No estoy muy segura por qué, pero cuando me veo a mí misma tiendo al radicalismo y a la hora de ver el mundo me parece más sencillo ver los matices. Aunque claro, esto es así ahora que soy "grande". Todavía me acuerdo, con un poco de pena he de admitir, de mi visión blanco y negro de la adolescencia. Eres religioso o eres ateo. Simpatizas con la izquierda o con la derecha. Te gusta el verano o te gusta el invierno. Eres físico-matemático o eres humanista. Ahora que soy mamá, mi hija me recuerda esa tierna etapa del ser humano, más acentuada todavía en la infancia. Mi amiga no me saluda y el mundo ya se acabó. Mamá, tu siem-pre me dices eso. Papá, tú nun-ca me dejas hacer lo otro. Ah, el candor de un niño de cuatro años. Ahora que somos "grandes" la inocencia puede devolvernos de vez en cuando los anteojos bicolores con los que la realidad nomás tiene de a dos sopas. O blanco o negro… los grises pasan a las filas de los artículos de rarísimo (o nulo) uso. A mi me pasa, como digo, a la hora de juzgarme. Me atasco con un pastel una tarde y ya soy una glotona sin fuerza de voluntad. Me agarra la nostalgia unas horas y ya soy una depresiva. No lavo los trastes un día y ya estoy "cultivando el cigoto" (expresión elegante de mi papá para el verbo "huevonear"). Me califico con dureza y con el resto del mundo soy indulgente: para los demás sí me pongo las gafas a colores, las que debería usar más seguido para verme en el espejo. En fin, si al mundo he podido descubrirle poco a poco los amarillos, morados y naranjas, seguramente lo conseguiré conmigo también. Quizá cuando sea más grande todavía.

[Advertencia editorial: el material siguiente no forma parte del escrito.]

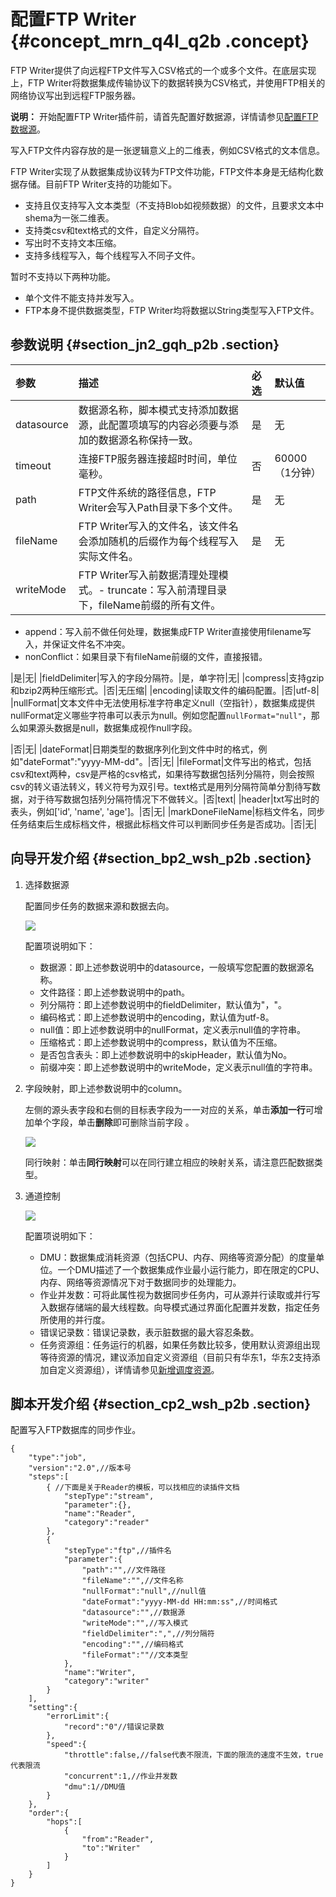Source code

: # 配置FTP Writer {#concept_mrn_q4l_q2b .concept}

FTP Writer提供了向远程FTP文件写入CSV格式的一个或多个文件。在底层实现上，FTP Writer将数据集成传输协议下的数据转换为CSV格式，并使用FTP相关的网络协议写出到远程FTP服务器。

**说明：** 开始配置FTP Writer插件前，请首先配置好数据源，详情请参见[配置FTP数据源](intl.zh-CN/使用指南/数据集成/数据源配置/配置FTP数据源.md#)。

写入FTP文件内容存放的是一张逻辑意义上的二维表，例如CSV格式的文本信息。

FTP Writer实现了从数据集成协议转为FTP文件功能，FTP文件本身是无结构化数据存储。目前FTP Writer支持的功能如下。

-   支持且仅支持写入文本类型（不支持Blob如视频数据）的文件，且要求文本中shema为一张二维表。
-   支持类csv和text格式的文件，自定义分隔符。
-   写出时不支持文本压缩。
-   支持多线程写入，每个线程写入不同子文件。

暂时不支持以下两种功能。

-   单个文件不能支持并发写入。
-   FTP本身不提供数据类型，FTP Writer均将数据以String类型写入FTP文件。

## 参数说明 {#section_jn2_gqh_p2b .section}

|参数|描述|必选|默认值|
|:-|:-|:-|:--|
|datasource|数据源名称，脚本模式支持添加数据源，此配置项填写的内容必须要与添加的数据源名称保持一致。|是|无|
|timeout|连接FTP服务器连接超时时间，单位毫秒。|否|60000（1分钟）|
|path|FTP文件系统的路径信息，FTP Writer会写入Path目录下多个文件。|是|无|
|fileName|FTP Writer写入的文件名，该文件名会添加随机的后缀作为每个线程写入实际文件名。|是|无|
|writeMode|FTP Writer写入前数据清理处理模式。-   truncate：写入前清理目录下，fileName前缀的所有文件。
-   append：写入前不做任何处理，数据集成FTP Writer直接使用filename写入，并保证文件名不冲突。
-   nonConflict：如果目录下有fileName前缀的文件，直接报错。

|是|无|
|fieldDelimiter|写入的字段分隔符。|是，单字符|无|
|compress|支持gzip和bzip2两种压缩形式。|否|无压缩|
|encoding|读取文件的编码配置。|否|utf-8|
|nullFormat|文本文件中无法使用标准字符串定义null（空指针），数据集成提供nullFormat定义哪些字符串可以表示为null。例如您配置`nullFormat="null"`，那么如果源头数据是null，数据集成视作null字段。

|否|无|
|dateFormat|日期类型的数据序列化到文件中时的格式，例如"dateFormat":"yyyy-MM-dd"。|否|无|
|fileFormat|文件写出的格式，包括csv和text两种，csv是严格的csv格式，如果待写数据包括列分隔符，则会按照csv的转义语法转义，转义符号为双引号。text格式是用列分隔符简单分割待写数据，对于待写数据包括列分隔符情况下不做转义。|否|text|
|header|txt写出时的表头，例如\['id', 'name', 'age'\]。|否|无|
|markDoneFileName|标档文件名，同步任务结束后生成标档文件，根据此标档文件可以判断同步任务是否成功。|否|无|

## 向导开发介绍 {#section_bp2_wsh_p2b .section}

1.  选择数据源

    配置同步任务的数据来源和数据去向。

    ![](http://static-aliyun-doc.oss-cn-hangzhou.aliyuncs.com/assets/img/16222/15368019757697_zh-CN.png)

    配置项说明如下：

    -   数据源：即上述参数说明中的datasource，一般填写您配置的数据源名称。
    -   文件路径：即上述参数说明中的path。
    -   列分隔符：即上述参数说明中的fieldDelimiter，默认值为"，"。
    -   编码格式：即上述参数说明中的encoding，默认值为utf-8。
    -   null值：即上述参数说明中的nullFormat，定义表示null值的字符串。
    -   压缩格式：即上述参数说明中的compress，默认值为不压缩。
    -   是否包含表头：即上述参数说明中的skipHeader，默认值为No。
    -   前缀冲突：即上述参数说明中的writeMode，定义表示null值的字符串。
2.  字段映射，即上述参数说明中的column。

    左侧的源头表字段和右侧的目标表字段为一一对应的关系，单击**添加一行**可增加单个字段，单击**删除**即可删除当前字段 。

    ![](http://static-aliyun-doc.oss-cn-hangzhou.aliyuncs.com/assets/img/16222/15368019757701_zh-CN.png)

    同行映射：单击**同行映射**可以在同行建立相应的映射关系，请注意匹配数据类型。

3.  通道控制

    ![](http://static-aliyun-doc.oss-cn-hangzhou.aliyuncs.com/assets/img/16222/15368019757704_zh-CN.png)

    配置项说明如下：

    -   DMU：数据集成消耗资源（包括CPU、内存、网络等资源分配）的度量单位。一个DMU描述了一个数据集成作业最小运行能力，即在限定的CPU、内存、网络等资源情况下对于数据同步的处理能力。
    -   作业并发数：可将此属性视为数据同步任务内，可从源并行读取或并行写入数据存储端的最大线程数。向导模式通过界面化配置并发数，指定任务所使用的并行度。
    -   错误记录数：错误记录数，表示脏数据的最大容忍条数。
    -   任务资源组：任务运行的机器，如果任务数比较多，使用默认资源组出现等待资源的情况，建议添加自定义资源组（目前只有华东1，华东2支持添加自定义资源组），详情请参见[新增调度资源](intl.zh-CN/使用指南/数据集成/常见配置/新增调度资源.md#)。

## 脚本开发介绍 {#section_cp2_wsh_p2b .section}

配置写入FTP数据库的同步作业。

```
{
    "type":"job",
    "version":"2.0",//版本号
    "steps":[
        { //下面是关于Reader的模板，可以找相应的读插件文档
            "stepType":"stream",
            "parameter":{},
            "name":"Reader",
            "category":"reader"
        },
        {
            "stepType":"ftp",//插件名
            "parameter":{
                "path":"",//文件路径
                "fileName":"",//文件名称
                "nullFormat":"null",//null值
                "dateFormat":"yyyy-MM-dd HH:mm:ss",//时间格式
                "datasource":"",//数据源
                "writeMode":"",//写入模式
                "fieldDelimiter":",",//列分隔符
                "encoding":"",//编码格式
                "fileFormat":""//文本类型
            },
            "name":"Writer",
            "category":"writer"
        }
    ],
    "setting":{
        "errorLimit":{
            "record":"0"//错误记录数
        },
        "speed":{
            "throttle":false,//false代表不限流，下面的限流的速度不生效，true代表限流
            "concurrent":1,//作业并发数
            "dmu":1//DMU值
        }
    },
    "order":{
        "hops":[
            {
                "from":"Reader",
                "to":"Writer"
            }
        ]
    }
}
```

La empatía siempre ayuda en esto de ir descubriendo los matices del universo que nos rodea. Ubicarse un momento en los zapatos del otro (no sólo para ver el mundo, sino para sentirlo como él o ella) de una forma honesta nos brinda un poco de luz para ir derritiendo el blanco y el negro. Ayer en la mañana cuando llevé a Emma al kinder, me encontré con una amiga vestida de negro. La abracé porque sabía que su mamá estaba muy enferma, y en ese momento me dijo que había fallecido. El abrazo entonces fue otro muy distinto. No tuve que esforzarme para ser empática con ella porque yo también perdí a mi mamá hace unos años, así que en ese abrazo me abracé yo también, nos abrazamos las dos y abrazamos a todas las mujeres que han perdido a una madre en la infancia, en la adolescencia o en la madurez, que en cualquier momento el dolor es el mismo. Con ese abrazo quise consolarla y me consolé yo también; con ese abrazo nos hermanamos como sin duda nos hermanamos todos los días con alguno o algunos de los que encontramos en el camino. Como nos hermanamos con la aflicción de la muerte, con el júbilo de un partido de futbol, con la indignación ante la pobreza, con el gozo de un cumpleaños más.

A veces el mundo que ve el otro es evidente para mí, pero si lo pensamos un poco más, aunque no parezca tan obvio, vale la pena reconocer que siempre hemos estado ahí, bajo el cielo de quien estamos juzgando sin chanza a las medias tintas. Y en esos zapatos, nos hubiera gustado que alguien nos recordara que no hay absolutos, que no hay solamente blancos y negros, sino una gama interminable de grises, y de rojos, y de verdes, y de azules. Donde hay empatía hay perdón, y después de todo, el perdón es el puente para el amor, me dijo un día mi maestrazo Rodolfo Guevara. Volvamos entonces a la indulgencia, a los términos medios, a los más o menos, a los depende, a la condescendencia, a los relativos, a la tolerancia, que un poquito no hace mal. A mí me toca volver a ellos cuando me quiera calificar otra vez.